I can’t believe your stories. Funny thing is, i can possibly see myself doing the same thing. I did pay for everything in the beginning – that’s b/c he doesn’t make that much in training (well, that’s what I told myself). He threw me a bone once in a while – took me to a nice Italian dinner, paid for things here and there but was NEVER a gentleman. No chivalry. No door opening, etc. He’d go straight to the driver door (of MY car btw b/c he said he didn’t own a vehicle –probably a lie) and leave me flailing in the wind. That was a small red flag but I let it go. I used to bring him food and cook for him. Thank God my instincts told me to stop. I know he was suspicious towards the end because my behavior changed. He even said that after I confronted him with facts about his wife and kids, he knew that I knew. I asked him when he was going to tell me – to which he replied, I don’t know… until the divorce went through (LIE!) or when I finish (LIE!), I don’t really know. ???WTF. That’s when I knew a screw was loose.
He has stopped stalking me for now. When and if I ever come close enough for conversation, I will tell him that he is a sociopath. Not sure how I will word it without making him vindictive. Do they get vindictive? I need to protect myself.
Tami – what a great tactic. Tin Man or Donald Duck. I’m seeing this doctor in a white coat with a big yellow bill and webbed feet. or a metal man who walks awkwardly through the halls of the hospital. you made me LOL!
Iwonder:
I’m afraid my facts will be too obvious if I post it on don’tdatehimgirl.com. wow, i’m so sorry for what your vampire put you through!!! sometimes I thank God that I discovered the real him before he reeled me in emotionally, and then financially. What you said is SO TRUE – the shock of knowing there are people like that out there. This shook me for days. I always had a voice inside that took note of his inconsistencies but just shot it down b/c I always concluded – he CANNOT be that evil and he CANNOT lie like this. There is NO WAY he would change his W2 tax status just so it would say SINGLE – JUST to persuade me to stay in this relationship. What man would connive and lie to cultivate a relationship? That would be ABSURD!! and you know what? It turned out to be 10x more absurd than I ever imagined. What a slap in the face.

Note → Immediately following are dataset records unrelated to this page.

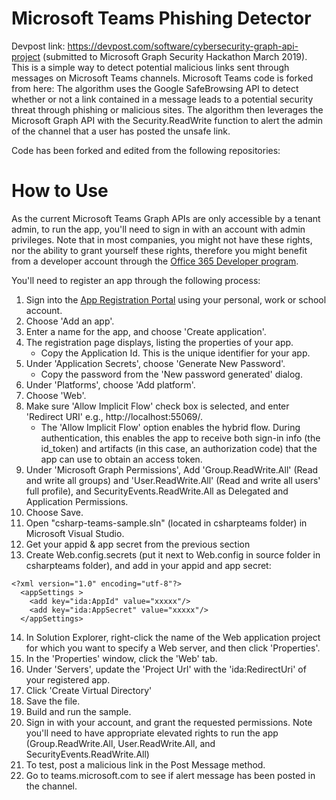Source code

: # Microsoft Teams Phishing Detector
Devpost link: https://devpost.com/software/cybersecurity-graph-api-project (submitted to Microsoft Graph Security Hackathon March 2019).
This is a simple way to detect potential malicious links sent through messages on Microsoft Teams channels. Microsoft Teams code is forked from here: 
The algorithm uses the Google SafeBrowsing API to detect whether or not a link contained in a message leads to a potential security threat through phishing or malicious sites. 
The algorithm then leverages the Microsoft Graph API with the Security.ReadWrite function to alert the admin of the channel that a user has posted the unsafe link. 

Code has been forked and edited from the following repositories: 


# How to Use

As the current Microsoft Teams Graph APIs are only accessible by a tenant admin, to run the app, you'll need to sign in with an account with admin privileges.  Note that in most companies, you might not have these rights, nor the ability to grant yourself these rights, therefore you might benefit from a developer account through the [Office 365 Developer program](https://dev.office.com/devprogram).  

You'll need to register an app through the following process:

1. Sign into the [App Registration Portal](https://apps.dev.microsoft.com) using your personal, work or school account.
2. Choose 'Add an app'.
3. Enter a name for the app, and choose 'Create application'.
4. The registration page displays, listing the properties of your app.
   * Copy the Application Id. This is the unique identifier for your app.
5. Under 'Application Secrets', choose 'Generate New Password'.
   * Copy the password from the 'New password generated' dialog.
6. Under 'Platforms', choose 'Add platform'.
7. Choose 'Web'.
8. Make sure 'Allow Implicit Flow' check box is selected, and enter 'Redirect URI' e.g., http://localhost:55069/.  
   * The 'Allow Implicit Flow' option enables the hybrid flow. During authentication, this enables the app to receive both sign-in info (the id_token) and artifacts (in this case, an authorization code) that the app can use to obtain an access token.
9. Under 'Microsoft Graph Permissions', Add 'Group.ReadWrite.All' (Read and write all groups) and 'User.ReadWrite.All' (Read and write all users' full profile), and SecurityEvents.ReadWrite.All as Delegated and Application Permissions.
10. Choose Save.
11. Open "csharp-teams-sample.sln" (located in csharpteams folder) in Microsoft Visual Studio.
12. Get your appid & app secret from the previous section
13. Create Web.config.secrets (put it next to Web.config in source folder in csharpteams folder), and add in your appid and app secret:

```
<?xml version="1.0" encoding="utf-8"?>
  <appSettings >
    <add key="ida:AppId" value="xxxxx"/>
    <add key="ida:AppSecret" value="xxxxx"/>
  </appSettings>
```
14. In Solution Explorer, right-click the name of the Web application project for which you want to specify a Web server, and then click 'Properties'.
15. In the 'Properties' window, click the 'Web' tab.
16. Under 'Servers', update the 'Project Url' with the 'ida:RedirectUri' of your registered app.
17. Click 'Create Virtual Directory'
18. Save the file.
19. Build and run the sample.
20. Sign in with your account, and grant the requested permissions. Note you'll need to have appropriate elevated rights to run the app (Group.ReadWrite.All, User.ReadWrite.All, and SecurityEvents.ReadWrite.All)
21. To test, post a malicious link in the Post Message method. 
22. Go to teams.microsoft.com to see if alert message has been posted in the channel. 

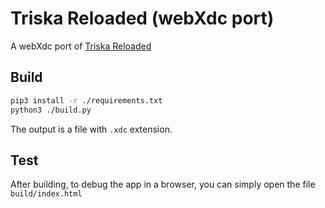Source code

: # Triska Reloaded (webXdc port)

A webXdc port of [Triska Reloaded](https://github.com/js13kGames/Triska)

## Build

```sh
pip3 install -r ./requirements.txt
python3 ./build.py
```

The output is a file with `.xdc` extension.

## Test

After building, to debug the app in a browser, you can simply open the file `build/index.html`
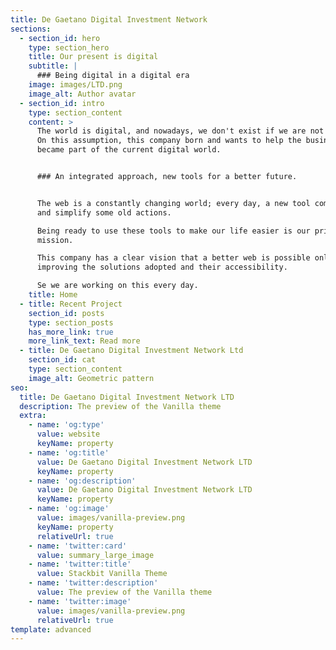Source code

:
 ```yaml
---
title: De Gaetano Digital Investment Network
sections:
  - section_id: hero
    type: section_hero
    title: Our present is digital
    subtitle: |
      ### Being digital in a digital era
    image: images/LTD.png
    image_alt: Author avatar
  - section_id: intro
    type: section_content
    content: >
      The world is digital, and nowadays, we don't exist if we are not online.
      On this assumption, this company born and wants to help the businesses
      became part of the current digital world.


      ### An integrated approach, new tools for a better future.


      The web is a constantly changing world; every day, a new tool comes out
      and simplify some old actions.

      Being ready to use these tools to make our life easier is our primary
      mission.

      This company has a clear vision that a better web is possible only by
      improving the solutions adopted and their accessibility.

      Se we are working on this every day.
    title: Home
  - title: Recent Project
    section_id: posts
    type: section_posts
    has_more_link: true
    more_link_text: Read more
  - title: De Gaetano Digital Investment Network Ltd
    section_id: cat
    type: section_content
    image_alt: Geometric pattern
seo:
  title: De Gaetano Digital Investment Network LTD
  description: The preview of the Vanilla theme
  extra:
    - name: 'og:type'
      value: website
      keyName: property
    - name: 'og:title'
      value: De Gaetano Digital Investment Network LTD
      keyName: property
    - name: 'og:description'
      value: De Gaetano Digital Investment Network LTD
      keyName: property
    - name: 'og:image'
      value: images/vanilla-preview.png
      keyName: property
      relativeUrl: true
    - name: 'twitter:card'
      value: summary_large_image
    - name: 'twitter:title'
      value: Stackbit Vanilla Theme
    - name: 'twitter:description'
      value: The preview of the Vanilla theme
    - name: 'twitter:image'
      value: images/vanilla-preview.png
      relativeUrl: true
template: advanced
---
```

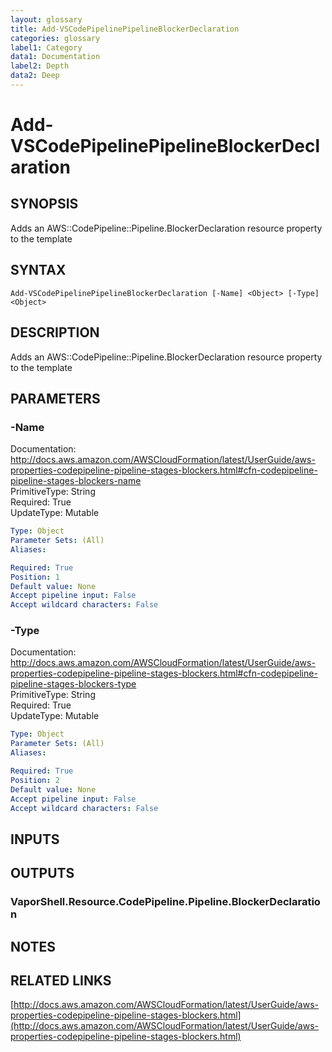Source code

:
 ```yaml
---
layout: glossary
title: Add-VSCodePipelinePipelineBlockerDeclaration
categories: glossary
label1: Category
data1: Documentation
label2: Depth
data2: Deep
---
```


# Add-VSCodePipelinePipelineBlockerDeclaration

## SYNOPSIS
Adds an AWS::CodePipeline::Pipeline.BlockerDeclaration resource property to the template

## SYNTAX

```
Add-VSCodePipelinePipelineBlockerDeclaration [-Name] <Object> [-Type] <Object>
```

## DESCRIPTION
Adds an AWS::CodePipeline::Pipeline.BlockerDeclaration resource property to the template

## PARAMETERS

### -Name
Documentation: http://docs.aws.amazon.com/AWSCloudFormation/latest/UserGuide/aws-properties-codepipeline-pipeline-stages-blockers.html#cfn-codepipeline-pipeline-stages-blockers-name    
PrimitiveType: String    
Required: True    
UpdateType: Mutable

```yaml
Type: Object
Parameter Sets: (All)
Aliases: 

Required: True
Position: 1
Default value: None
Accept pipeline input: False
Accept wildcard characters: False
```

### -Type
Documentation: http://docs.aws.amazon.com/AWSCloudFormation/latest/UserGuide/aws-properties-codepipeline-pipeline-stages-blockers.html#cfn-codepipeline-pipeline-stages-blockers-type    
PrimitiveType: String    
Required: True    
UpdateType: Mutable

```yaml
Type: Object
Parameter Sets: (All)
Aliases: 

Required: True
Position: 2
Default value: None
Accept pipeline input: False
Accept wildcard characters: False
```

## INPUTS

## OUTPUTS

### VaporShell.Resource.CodePipeline.Pipeline.BlockerDeclaration

## NOTES

## RELATED LINKS

[http://docs.aws.amazon.com/AWSCloudFormation/latest/UserGuide/aws-properties-codepipeline-pipeline-stages-blockers.html](http://docs.aws.amazon.com/AWSCloudFormation/latest/UserGuide/aws-properties-codepipeline-pipeline-stages-blockers.html)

But now I understand, they can’t feel anything. No love, hurt, remorse, guilt, sadness (maybe quick moments), shame, etc. This usually stops my thought process of reasoning it out b/c I tell myself, I am not going to understand him b/c I am not a sociopath.
FD
I am at day 8 of being free.
FD: No car is another red flag. My ex didn’t own a vehicle either when I met him. He was driving a car and told me it belonged to a guy in the apt house where he lives and that he let him use it. After I bought a car for him, and after our relationship ended, I found out that the car was actually owned by his ex-wife and he abandoned it after I bought him one. She wound up getting tickets for it being illegally parked and abandoned. I spoke with the ex-wife and found out alot more too. He abused her pretty bad…emotionally and physically. She left him. I met him a few months later while they were separated.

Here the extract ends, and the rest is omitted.